[isabelle-dev] Problem with simproc enat_eq_cancel
Makarius
makarius at sketis.net
Wed Mar 6 16:18:52 CET 2013
On Fri, 1 Mar 2013, Andreas Lochbihler wrote:
> theory Scratch imports
> "~~/src/HOL/Library/Extended_Nat"
> begin
>
> definition epred :: "enat => enat"
> where "epred n = n - 1"
>
> lemma epred_iadd1: "a ~= 0 ==> epred (a + b) = epred a + b"
> apply(simp add: epred_def)
>
> I would have expected that the call to simp at least unfolds epred_def, but
> it raises the following error:
>
> *** Proof failed.
> *** (a + b - 1 = a - 1 + b) = (a + (b + - 1) = a + (- 1 + b))

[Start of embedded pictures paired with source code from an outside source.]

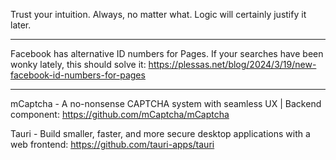 Trust your intuition. Always, no matter what. Logic will certainly justify it later.

----

Facebook has alternative ID numbers for Pages. If your searches have been wonky lately, this should solve it: https://plessas.net/blog/2024/3/19/new-facebook-id-numbers-for-pages

----

mCaptcha - A no-nonsense CAPTCHA system with seamless UX | Backend component: https://github.com/mCaptcha/mCaptcha

Tauri - Build smaller, faster, and more secure desktop applications with a web frontend: https://github.com/tauri-apps/tauri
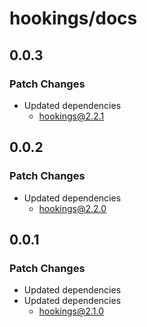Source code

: # hookings/docs

## 0.0.3

### Patch Changes

- Updated dependencies
  - hookings@2.2.1

## 0.0.2

### Patch Changes

- Updated dependencies
  - hookings@2.2.0

## 0.0.1

### Patch Changes

- Updated dependencies
- Updated dependencies
  - hookings@2.1.0
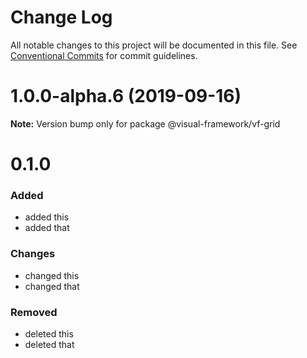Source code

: # Change Log

All notable changes to this project will be documented in this file.
See [Conventional Commits](https://conventionalcommits.org) for commit guidelines.

# 1.0.0-alpha.6 (2019-09-16)

**Note:** Version bump only for package @visual-framework/vf-grid





# 0.1.0

### Added
- added this
- added that

### Changes

- changed this
- changed that

### Removed

- deleted this
- deleted that
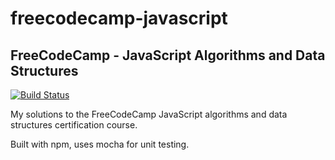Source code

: # freecodecamp-javascript

## FreeCodeCamp - JavaScript Algorithms and Data Structures

[![Build Status](https://travis-ci.org/alexvinall/freecodecamp-javascript.svg?branch=master)](https://travis-ci.org/alexvinall/freecodecamp-javascript)

My solutions to the FreeCodeCamp JavaScript algorithms and data structures certification course.

Built with npm, uses mocha for unit testing.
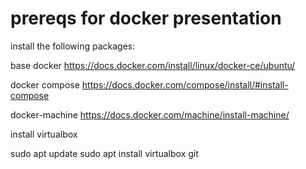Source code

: # prereqs for docker presentation

install the following packages:

base docker
https://docs.docker.com/install/linux/docker-ce/ubuntu/

docker compose
https://docs.docker.com/compose/install/#install-compose

docker-machine
https://docs.docker.com/machine/install-machine/


install virtualbox

sudo apt update
sudo apt install virtualbox git
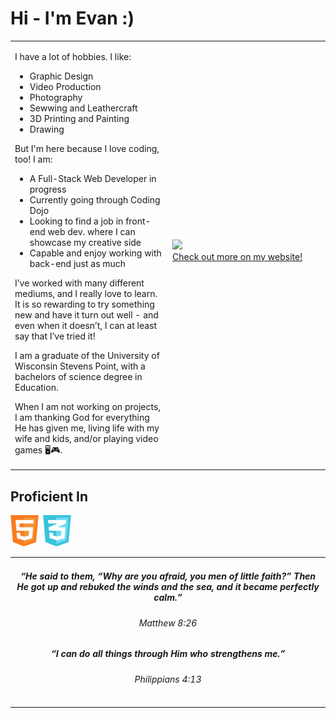 <!--

-->

# Hi - I'm Evan :)

<table>
    <td style="width:50%">
        <body>
            <p> I have a lot of hobbies. I like:</p>
                <ul>
                    <li>Graphic Design</li>
                    <li>Video Production</li>
                    <li>Photography</li>
                    <li>Sewwing and Leathercraft</li>
                    <li>3D Printing and Painting</li>
                    <li>Drawing</li>
                </ul>
            <p>But I'm here because I love coding, too! I am:</p>
            <ul>
                <li>A Full-Stack Web Developer in progress</li>
                <li>Currently going through Coding Dojo</li>
                <li>Looking to find a job in front-end web dev. where I can showcase my creative side</li>
                <li>Capable and enjoy working with back-end just as much</li>
            </ul>           
<p>I’ve worked with many different mediums, and I really love to learn. It is so rewarding to try something new and have it turn out well -  and even when it doesn’t, I can at least say that I’ve tried it!</p>

<p>I am a graduate of the University of Wisconsin Stevens Point, with a bachelors of science degree in Education.</p>

<p>When I am not working on projects, I am thanking God for everything He has given me, living life with my wife and kids, and/or playing video games 🖥️🎮.</p>
<td style="width:50%">
            <img src=./Assets/gallery.gif style="width:500px">
        <div>
            <a href="https://www.evanwiorek.com">Check out more on my website!</a>
            <p> <a href="https://www.figma.com/community/plugin/733025261168520714/Figmotion"></a><p>
        </div>
    </td>
</body>
</table>

<h2>Proficient In</h2>

<img src=./Assets/languages/html.png alt="HTML" height=50px/>&nbsp;&nbsp;<img src="./Assets/languages/css.png" alt="CSS" height=50px/>
<!-- need to add javascript, python, GIT, terminal,
APIS
AJAX
CSS
Bootstrap
jQuery--!>

<table>
    <td style="width:50%">
  <h5 align="center"><i>“He said to them, “Why are you afraid, you men of little faith?” Then He got up and rebuked the winds and the sea, and it became perfectly calm.” </i> </h5>
        <h6 align="center">Matthew 8:26</h6>
        <p></p>
        <h5 align="center"><i>“I can do all things through Him who strengthens me.”</i></h5>

  <h6 align="center">Philippians 4:13</h6>
    </td>
    </table>



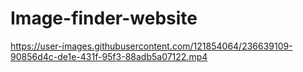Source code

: # Image-finder-website



https://user-images.githubusercontent.com/121854064/236639109-90856d4c-de1e-431f-95f3-88adb5a07122.mp4

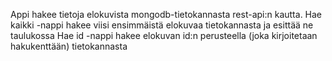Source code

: Appi hakee tietoja elokuvista mongodb-tietokannasta rest-api:n kautta.
Hae kaikki -nappi hakee viisi ensimmäistä elokuvaa tietokannasta ja esittää ne taulukossa
Hae id -nappi hakee elokuvan id:n perusteella (joka kirjoitetaan hakukenttään) tietokannasta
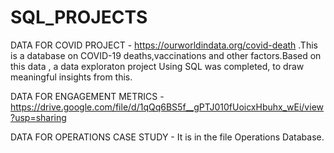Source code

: # SQL_PROJECTS
DATA FOR COVID PROJECT - https://ourworldindata.org/covid-death .This is a database on COVID-19 deaths,vaccinations and other factors.Based on this data , a data exploraton project Using SQL was completed, to draw meaningful insights from this.

DATA FOR ENGAGEMENT METRICS - https://drive.google.com/file/d/1qQq6BS5f__gPTJ010fUoicxHbuhx_wEi/view?usp=sharing 

DATA FOR OPERATIONS CASE STUDY - It is in the file Operations Database.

> *** 1. (a + b - 1 = b + (a - 1)) = (a + (b + - 1) = a + (b + - 1))
> *** The error(s) above occurred for the goal statement:
> *** (a + b - 1 = a - 1 + b) = (a + (b + - 1) = a + (- 1 + b))
> *** At command "apply"
>
> The simp trace with simp_debug enabled ends as follows:
>
> [1]Trying procedure "Extended_Nat.enat_eq_cancel" on:
> a + b - 1 = a - 1 + b
>
> simp_trace_depth_limit exceeded!
These simprocs were introduced by Brian Huffman here:
changeset: 45775:6c340de26a0d
user: huffman
date: Wed Dec 07 10:50:30 2011 +0100
files: src/HOL/Library/Extended_Nat.thy
description:
add cancellation simprocs for type enat
We should Brian give time to comment on it (there is no need for real-time
reactivity on isabelle-dev). He did all these renovations of the old
simprocs, and this one seems to be derived from the same tradition.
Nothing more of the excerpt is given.